The Missing Map For Containers In Production
In this episode, I will be running you through a bit of a crash course, on the terminology and tooling involved in running a larger production container stack. This can be a complex topic, so here is a brain dump of how I make sense of it all (map included).
Introduction
What you are looking at, is a map that highlights the major functional categories that exist in most container stacks (highlighted in green here). These include things like, version control, continuous integration, orchestration, logging, monitoring, etc. Then, revolving around all these major category areas, are popular tools that enable these types of wanted functionality or workflows. For example, Github is extremely popular for Version Control, Jenkins for Continuous Integration, or Kubernetes for Container Orchestration, you get the idea.
But, why create this map like this? Well, I wanted to give you a big picture view of what a complex system looks like, because individually these tools can be incredibly confusing for the uninitiated, as they often have strange names, and in isolation, their functionality often times make no sense.

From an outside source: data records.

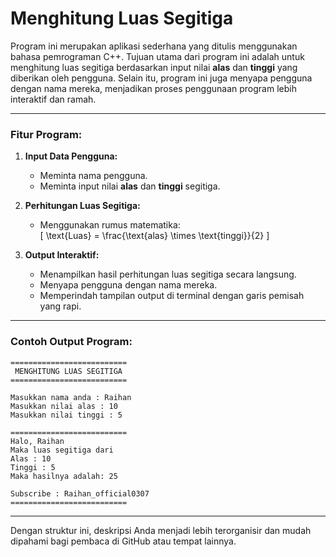 # Menghitung Luas Segitiga

Program ini merupakan aplikasi sederhana yang ditulis menggunakan bahasa pemrograman C++. Tujuan utama dari program ini adalah untuk menghitung luas segitiga berdasarkan input nilai **alas** dan **tinggi** yang diberikan oleh pengguna. Selain itu, program ini juga menyapa pengguna dengan nama mereka, menjadikan proses penggunaan program lebih interaktif dan ramah.

---

### Fitur Program:
1. **Input Data Pengguna:**
   - Meminta nama pengguna.  
   - Meminta input nilai **alas** dan **tinggi** segitiga.

2. **Perhitungan Luas Segitiga:**
   - Menggunakan rumus matematika:  
     \[
     \text{Luas} = \frac{\text{alas} \times \text{tinggi}}{2}
     \]

3. **Output Interaktif:**
   - Menampilkan hasil perhitungan luas segitiga secara langsung.  
   - Menyapa pengguna dengan nama mereka.  
   - Memperindah tampilan output di terminal dengan garis pemisah yang rapi.

---

### Contoh Output Program:
```plaintext
==========================
 MENGHITUNG LUAS SEGITIGA
==========================

Masukkan nama anda : Raihan
Masukkan nilai alas : 10
Masukkan nilai tinggi : 5

==========================
Halo, Raihan
Maka luas segitiga dari
Alas : 10
Tinggi : 5
Maka hasilnya adalah: 25

Subscribe : Raihan_official0307
==========================
```

---

Dengan struktur ini, deskripsi Anda menjadi lebih terorganisir dan mudah dipahami bagi pembaca di GitHub atau tempat lainnya.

To make my point. Let me run a couple phrases by you, that you might hear if you are reading up about running containers, or maybe watching a talk at a conference.
Here goes:
- We are using Zipkin for Distributed Tracing
- Oh yeah, we are using Zookeeper for Service Discovery
- Istio is acting as our Service Mesh
Hopefully you are starting to see what I am talking about. If you do not have the mental map of how things are connected, this just does not make sense without context. This is why I created the map and act sort of a tour guide as we walk through it. But, this is different from, say a vendor specific reference architecture diagram, as we are looking at it from a higher-level. My goal is to help you get a more general sense of how things work vs a very specific use-case.
So, we are going to walk through, step-by-step, not only what the major functional categories of tooling are, but more importantly, why people are using them!
Three Example Use Cases
To understand this better, maybe let’s back up for a second, as I wanted to focus on what is driving companies to choose this type of production stack. This will hopefully give some context into why we are doing what we are doing here.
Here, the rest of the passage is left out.